Rest assured, however, that ALL FREE PREDICTIONS are merely stage two of a
front running scam.

------
jackowayed
I think Madoff's is worst. It's so ironic. While he was executing one of the
greatest financial schemes in history, he was saying that it's impossible to
violate the rules.

------
quoderat
The strange thing is, those who made correct predictions like Dean Baker et
al., are marginalized even after they turn out to be correct.

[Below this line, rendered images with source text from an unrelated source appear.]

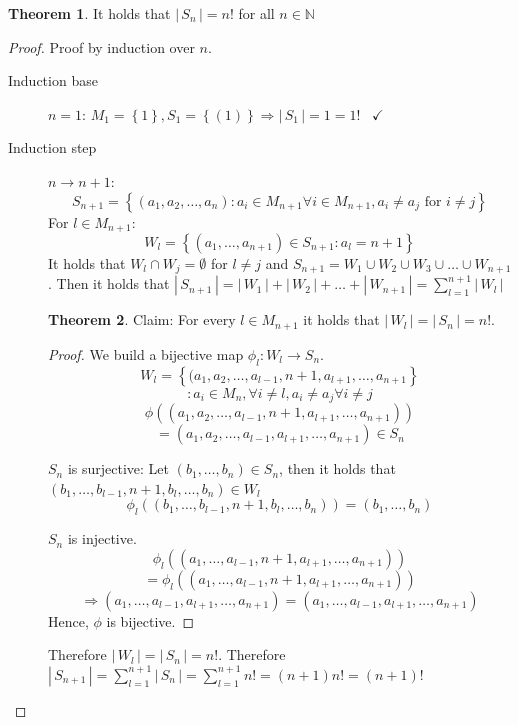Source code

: \documentclass[a4paper,landscape,twocolumn]{article}
\theoremstyle{definition}
\newtheorem{theorem}{Theorem}
\newcommand\set[1]{\left\{#1\right\}}
\newcommand\card[1]{\left|\,#1\,\right|}
\newcommand\done{\hspace{10pt}\checkmark}
\begin{document}
\begin{theorem}
  It holds that $\card{S_n} = n!$ for all $n \in \mathbb{N}$
\end{theorem}
\begin{proof}
  Proof by induction over $n$.
  \begin{description}
    \item[Induction base]
      $n=1$:
        $M_1 = \set{1}, S_1 = \set{(1)} \Rightarrow \card{S_1} = 1 = 1! \done$
    \item[Induction step]
      $n\rightarrow n+1$:
        \[
          S_{n+1} = \set{(a_1, a_2, \ldots, a_n) :
              a_i \in M_{n+1} \forall i \in M_{n+1},
              a_i \neq a_j \text{ for } i \neq j}
        \]
        For $l \in M_{n+1}$: \[
          W_l = \set{(a_1, \ldots, a_{n+1}) \in S_{n+1}: a_l = n+1}
        \]
        It holds that $W_l \cap W_j = \emptyset$ for $l \neq j$
        and $S_{n+1} = W_1 \cup W_2 \cup W_3 \cup \ldots \cup W_{n+1}$.
        Then it holds that $\card{S_{n+1}} = \card{W_1} + \card{W_2} + \ldots + \card{W_{n+1}} = \sum_{l=1}^{n+1} \card{W_l}$

        \begin{theorem}
          Claim: For every $l \in M_{n+1}$ it holds that $\card{W_l} = \card{S_n} = n!$.
        \end{theorem}
        \begin{proof}
          We build a bijective map $\phi_l: W_l \rightarrow S_n$.
          \[
              W_l = \set{(a_1, a_2, \ldots, a_{l-1}, n+1, a_{l+1}, \ldots, a_{n+1}}
          \]\[
                  :a_i \in M_n, \forall i \neq l, a_i \neq a_j \forall i \neq j
          \] \[
              \phi\left((a_1, a_2, \ldots, a_{l-1}, n+1, a_{l+1}, \ldots, a_{n+1})\right)
          \] \[
                  = (a_1, a_2, \ldots, a_{l-1}, a_{l+1}, \ldots, a_{n+1}) \in S_n
          \]

          $S_n$ is surjective:
          Let $(b_1, \ldots, b_n) \in S_n$, then it holds that $(b_1, \ldots, b_{l-1}, n+1, b_l, \ldots, b_n) \in W_l$
          \[ \phi_l((b_1, \ldots, b_{l-1}, n+1, b_l, \ldots, b_n)) = (b_1, \ldots, b_n) \]

          $S_n$ is injective.
          \[
              \phi_l((a_1, \ldots, a_{l-1}, n+1, a_{l+1}, \ldots, a_{n+1}))
          \] \[
                  = \phi_l((a_1, \ldots, a_{l-1}, n+1, a_{l+1}, \dots, a_{n+1}))
          \] \[
               \Rightarrow
               (a_1, \ldots, a_{l-1}, a_{l+1}, \ldots, a_{n+1}) =
               (a_1, \ldots, a_{l-1}, a_{l+1}, \ldots, a_{n+1})
          \]
          Hence, $\phi$ is bijective.
        \end{proof}

        Therefore $\card{W_l} = \card{S_n} = n!$.
        Therefore $\card{S_{n+1}} = \sum_{l=1}^{n+1} \card{S_n} = \sum_{l=1}^{n+1} n! = (n + 1) n! = (n + 1)!$
  \end{description}
\end{proof}
\end{document}
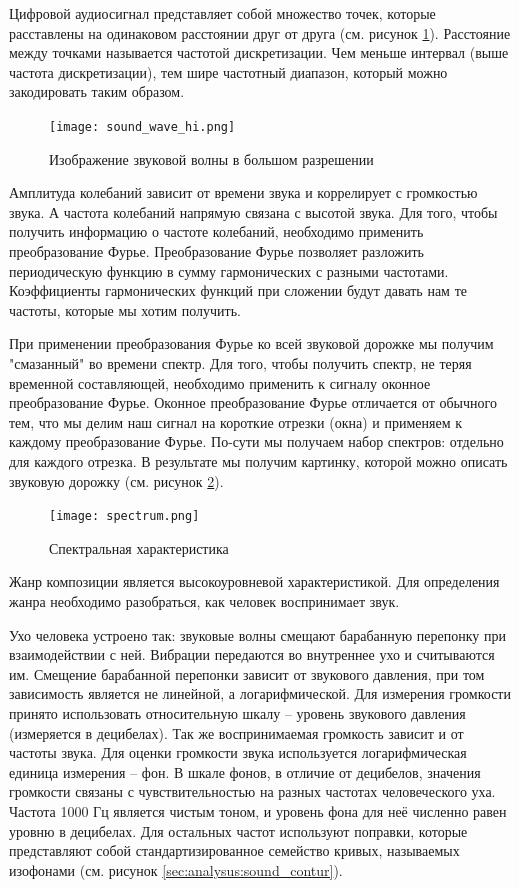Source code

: Цифровой аудиосигнал представляет собой множество точек, которые расставлены на одинаковом расстоянии друг от друга (см. рисунок \ref{sec:analysus:sound_wave_hi}). Расстояние между точками называется частотой дискретизации. Чем меньше интервал (выше частота дискретизации), тем шире частотный диапазон, который можно закодировать таким образом.

\begin{figure}[t]
\centering
	\texttt{[image: sound\_wave\_hi.png]}
	\caption{Изображение звуковой волны в большом разрешении}
	\label{sec:analysus:sound_wave_hi}
\end{figure}

Амплитуда колебаний зависит от времени звука и коррелирует с громкостью звука. А частота колебаний напрямую связана с высотой звука. Для того, чтобы получить информацию о частоте колебаний, необходимо применить преобразование Фурье. Преобразование Фурье позволяет разложить периодическую функцию в сумму гармонических с разными частотами. Коэффициенты гармонических функций при сложении будут давать нам те частоты, которые мы хотим получить.

При применении преобразования Фурье ко всей звуковой дорожке мы получим "смазанный" во времени спектр. Для того, чтобы получить спектр, не теряя временной составляющей, необходимо применить к сигналу оконное преобразование Фурье. Оконное преобразование Фурье отличается от обычного тем, что мы делим наш сигнал на короткие отрезки (окна) и применяем к каждому преобразование Фурье. По-сути мы получаем набор спектров: отдельно для каждого отрезка. В результате мы получим картинку, которой можно описать звуковую дорожку (см. рисунок \ref{sec:analysus:spectrum}).

\begin{figure}[h]
\centering
	\texttt{[image: spectrum.png]}
	\caption{Спектральная характеристика}
	\label{sec:analysus:spectrum}
\end{figure}

Жанр композиции является высокоуровневой характеристикой. Для определения жанра необходимо разобраться, как человек воспринимает звук.

Ухо человека устроено так: звуковые волны смещают барабанную перепонку при взаимодействии с ней. Вибрации передаются во внутреннее ухо и считываются им. Смещение барабанной перепонки зависит от звукового давления, при том зависимость является не линейной, а логарифмической. Для измерения громкости принято использовать относительную шкалу -- уровень звукового давления (измеряется в децибелах). Так же воспринимаемая громкость зависит и от частоты звука. Для оценки громкости звука используется логарифмическая единица измерения -- фон. В шкале фонов, в отличие от децибелов, значения громкости связаны с чувствительностью на разных частотах человеческого уха. Частота 1000 Гц является чистым тоном, и уровень фона для неё численно равен уровню в децибелах. Для остальных частот используют поправки, которые представляют собой стандартизированное семейство кривых, называемых изофонами (см. рисунок \ref{sec:analysus:sound_contur}).

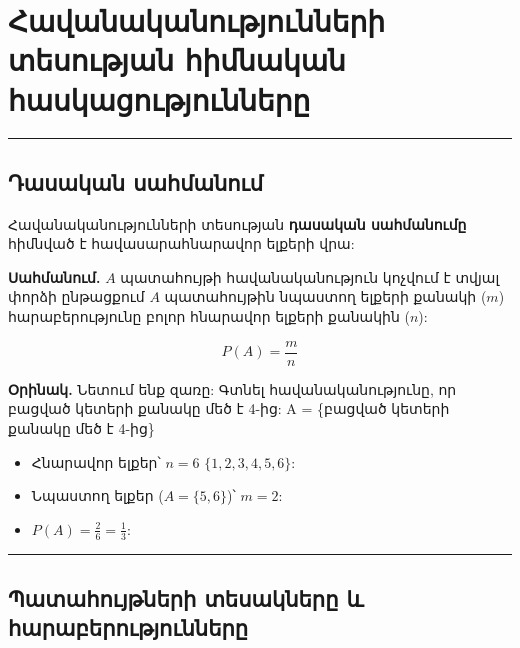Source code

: \documentclass[12pt, a4paper]{article}
\begin{document}
\section{Հավանականությունների տեսության հիմնական հասկացությունները}

\tableofcontents

\vspace{2em}
\hrule
\vspace{2em}

\subsection{Դասական սահմանում}

Հավանականությունների տեսության \textbf{դասական սահմանումը} հիմնված է հավասարահնարավոր ելքերի վրա:

\textbf{Սահմանում.} $A$ պատահույթի հավանականություն կոչվում է տվյալ փորձի ընթացքում $A$ պատահույթին նպաստող ելքերի քանակի ($m$) հարաբերությունը բոլոր հնարավոր ելքերի քանակին ($n$):

$$P(A) = \frac{m}{n}$$

\textbf{Օրինակ.} Նետում ենք զառը: Գտնել հավանականությունը, որ բացված կետերի քանակը մեծ է 4-ից: A = \{բացված կետերի քանակը մեծ է 4-ից\}

\begin{itemize}
    \item Հնարավոր ելքեր՝ $n = 6$ $\{1, 2, 3, 4, 5, 6\}$:
    \item Նպաստող ելքեր ($A = \{5, 6\}$)՝ $m = 2$:
    \item $P(A) = \frac{2}{6} = \frac{1}{3}$:
\end{itemize}

\vspace{1em}
\hrule
\vspace{1em}

\subsection{Պատահույթների տեսակները և հարաբերությունները}
\end{document}
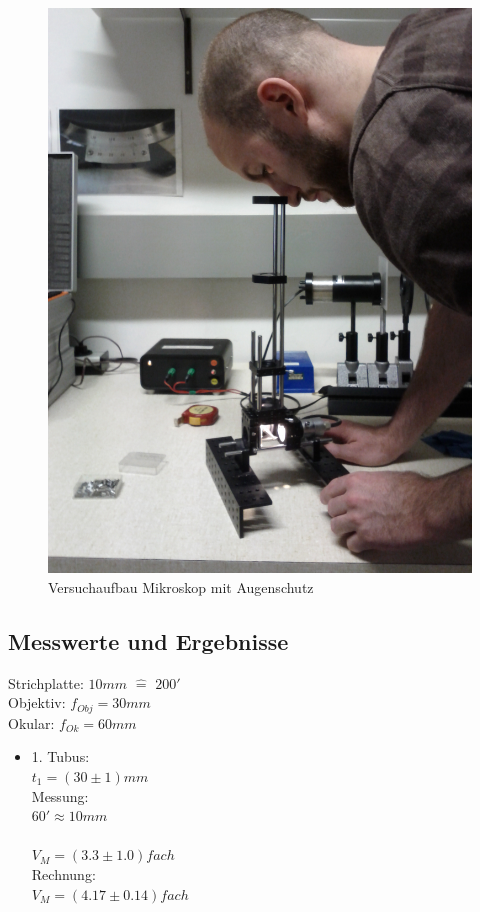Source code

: \documentclass[12pt,a4paper]{article}
\begin{document}
\begin{multicols}{2}
\begin{figure}[H]
	\centering
	\includegraphics[angle=-90,scale=0.1]{./figure/mikroskop.jpg}
	\caption{Versuchaufbau Mikroskop mit Augenschutz}
	\label{fig:mikroskop_aufbau}
\end{figure}

\subsection{Messwerte und Ergebnisse}

Strichplatte: $10mm$ $\widehat{=}$ $200'$\\
Objektiv: $f_{Obj}=30mm$\\
Okular: $f_{Ok}=60mm$\\

\begin{itemize}

	\item 1. Tubus:\\
	$t_1=(30 \pm 1) mm$\\
	Messung:\\
	$60' \approx 10mm$\\
	\\
	$V_M= (3.3 \pm 1.0)fach$\\
	Rechnung: \\
	$V_M=(4.17\pm 0.14)fach$
	

\end{itemize}
\end{multicols}
\end{document}
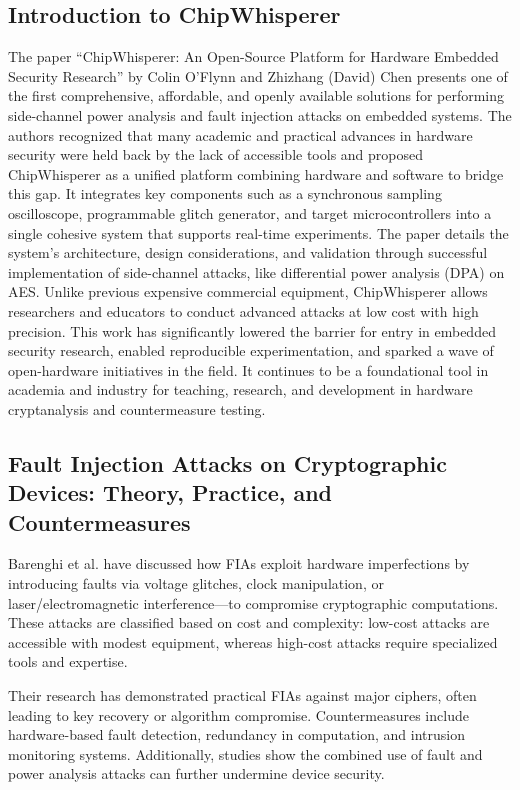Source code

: \subsection*{Introduction to ChipWhisperer \cite{flynnpaper}}
The paper “ChipWhisperer: An Open-Source Platform for Hardware Embedded Security Research” by Colin O’Flynn and Zhizhang (David) Chen presents one of the first comprehensive, affordable, and openly available solutions for performing side-channel power analysis and fault injection attacks on embedded systems. The authors recognized that many academic and practical advances in hardware security were held back by the lack of accessible tools and proposed ChipWhisperer as a unified platform combining hardware and software to bridge this gap. It integrates key components such as a synchronous sampling oscilloscope, programmable glitch generator, and target microcontrollers into a single cohesive system that supports real-time experiments. The paper details the system’s architecture, design considerations, and validation through successful implementation of side-channel attacks, like differential power analysis (DPA) on AES. Unlike previous expensive commercial equipment, ChipWhisperer allows researchers and educators to conduct advanced attacks at low cost with high precision. This work has significantly lowered the barrier for entry in embedded security research, enabled reproducible experimentation, and sparked a wave of open-hardware initiatives in the field. It continues to be a foundational tool in academia and industry for teaching, research, and development in hardware cryptanalysis and countermeasure testing.


\subsection*{Fault Injection Attacks on Cryptographic Devices: Theory, Practice, and Countermeasures \cite{6178001}}
Barenghi et al. have discussed how FIAs exploit hardware imperfections by introducing faults via voltage glitches, clock manipulation, or laser/electromagnetic interference—to compromise cryptographic computations. These attacks are classified based on cost and complexity: low-cost attacks are accessible with modest equipment, whereas high-cost attacks require specialized tools and expertise.

Their research has demonstrated practical FIAs against major ciphers, often leading to key recovery or algorithm compromise. Countermeasures include hardware-based fault detection, redundancy in computation, and intrusion monitoring systems. Additionally, studies show the combined use of fault and power analysis attacks can further undermine device security.

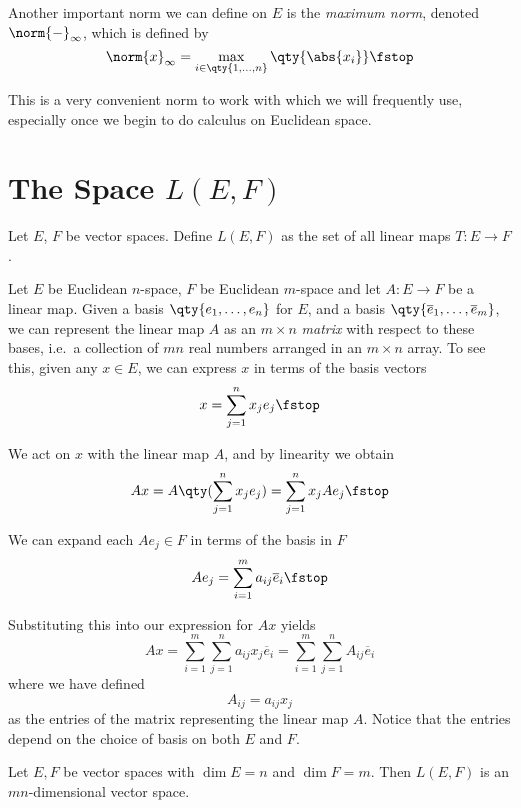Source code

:  \vspace{3mm}

 Another important norm we can define on \( E \) is the \emph{maximum norm}, denoted \( \norm{-}_\infty \), which is defined by
 \[ \norm{x}_\infty=\max_{i\in\qty{1,\dots, n}}\qty{\abs{x_i}}\fstop \]

 This is a very convenient norm to work with which we will frequently use, especially once we begin to do calculus on Euclidean space.
 
 \section{The Space \( L(E,F) \)}
 \label{sec:linear-maps}
 \begin{definition}
   Let \( E \), \( F \) be vector spaces. Define \( L(E,F) \) as the set of all linear maps \( T:E\to F \).
 \end{definition}

 Let \( E \) be Euclidean \( n \)-space, \( F \) be Euclidean \( m \)-space and let \( A:E\to F \) be a linear map. Given a basis \( \qty{e_1,\dots, e_n} \) for \( E \), and a basis \( \qty{\overline{e}_1,\dots,\overline{e}_m} \), we can represent the linear map \( A \) as an \( m\times n \) \emph{matrix} with respect to these bases, i.e.\ a collection of \( mn \) real numbers arranged in an \( m\times n \) array. To see this, given any \( x\in E \), we can express \( x \) in terms of the basis vectors
 \[ x=\sum_{j=1}^nx_je_j\fstop \]

 We act on \( x \) with the linear map \( A \), and by linearity we obtain
 \[ Ax=A\qty(\sum_{j=1}^nx_je_j)=\sum_{j=1}^nx_jAe_j\fstop \]

 We can expand each \( Ae_j\in F \) in terms of the basis in \( F \)
 \[ Ae_j=\sum_{i=1}^ma_{ij}\overline{e}_i\fstop \]

 Substituting this into our expression for \( Ax \) yields
 \[ Ax=\sum_{i=1}^m\sum_{j=1}^na_{ij}x_j\overline{e}_i=\sum_{i=1}^m\sum_{j=1}^nA_{ij}\overline{e}_i \]
 where we have defined
 \[ A_{ij}=a_{ij}x_j \]
 as the entries of the matrix representing the linear map \( A \). Notice that the entries depend on the choice of basis on both \( E \) and \( F \).
 
 \begin{theorem}
   Let \( E,F \) be vector spaces with \( \dim E=n \) and \( \dim F=m \). Then \( L(E,F) \) is an \( mn \)-dimensional vector space.
 \end{theorem}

The lesson: There is little penalty for going along with the herd, even if you
are wrong, but there are consequences to being correct if you violate the herd
norms.

Always being a contrarian would more often be right than the opposite, it
seems -- especially lately.

------
alexandros
It's incredible to me how anyone gets away with doing predictions without a
corresponding article like this afterwards documenting their (lack of)
success. We only hear about predictions when they are accurate.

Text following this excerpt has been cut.